The statute in Constitution CCIII is formulated in the standard Iberian pattern. It operates at three distinct levels. The first exclusion targets neophytes themselves — that is, recent converts from Judaism, Islam, or heresy. The second and more sweeping exclusion targets anyone “descended in the direct line, in any degree, from Jews, heretics, Moors, or persons of Moorish origin” — meaning that Jewish or Moorish ancestry anywhere in the paternal or maternal line, no matter how distant, constituted a permanent bar. The third exclusion targets anyone whose ancestors were “punished by the inquisitors of heretical depravity for the crimes of heresy, or of Judaism, or of the Mohammedan sect” — meaning that an Inquisition sentence against any ancestor, however remote, transmitted disqualification to all their descendants.

The phrase “in any degree” (in quolibet gradu) is the most radical element of the formulation. It means, in principle, that a person with a single Jewish ancestor fifteen generations back — in 1476, the year before the Spanish Inquisition was established — would be permanently barred from profession in the Discalced Trinitarian Order.

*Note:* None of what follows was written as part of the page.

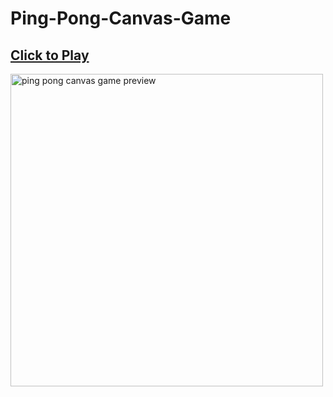 # Ping-Pong-Canvas-Game
## <a href="https://ping-pong-canvas-game-made-by-me-lol.netlify.app"> Click to Play </a>
<img width="500vw" src="https://cdn.discordapp.com/attachments/969325748517232711/1068758724744855583/image.png" alt="ping pong canvas game preview">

This was the logical terminus of the blood-purity ideology: ancestry, not faith, as the defining criterion for membership in a Christian institution.

The questionnaire in §3 operationalizes the statute by institutionalizing neighborhood and community surveillance. Before any candidate for the habit could be admitted, a designated investigator was sent to the candidate’s home community to interview witnesses under oath about the family’s lineage going back multiple generations. This system of informaciones de limpieza — purity inquiries — was a standard feature of Spanish institutional life by the seventeenth century, generating a vast bureaucratic apparatus for the investigation and documentation of ancestry.

It is worth noting what the statute does not say. It does not mention any theological rationale — no claim that Jewish blood carries heretical inclinations, no scriptural warrant, no theological argument. By 1676 the blood-purity requirement was simply a procedural norm, stated flatly alongside other disqualifications (contagious illness, slavery, prior religious vows), with no more explanation than those others receive. The ideology had become so embedded in Iberian institutional culture that it required no justification.

Clement X’s confirmation of these constitutions — signed at Santa Maria Maggiore and registered in the Secretariat of Briefs — makes the blood-purity statute part of the formally approved internal law of the Discalced Trinitarian Congregation, with the full weight of apostolic authority behind it. This is not unusual: the same pattern can be found in the confirmations of dozens of other Spanish religious orders throughout this series. But it is worth marking that by 1676 the papacy had, through the routine mechanics of constitutional confirmation, become an institutional endorser of the principle that descent from Jews — in any degree, in perpetuity — was a bar to full participation in Christian religious life.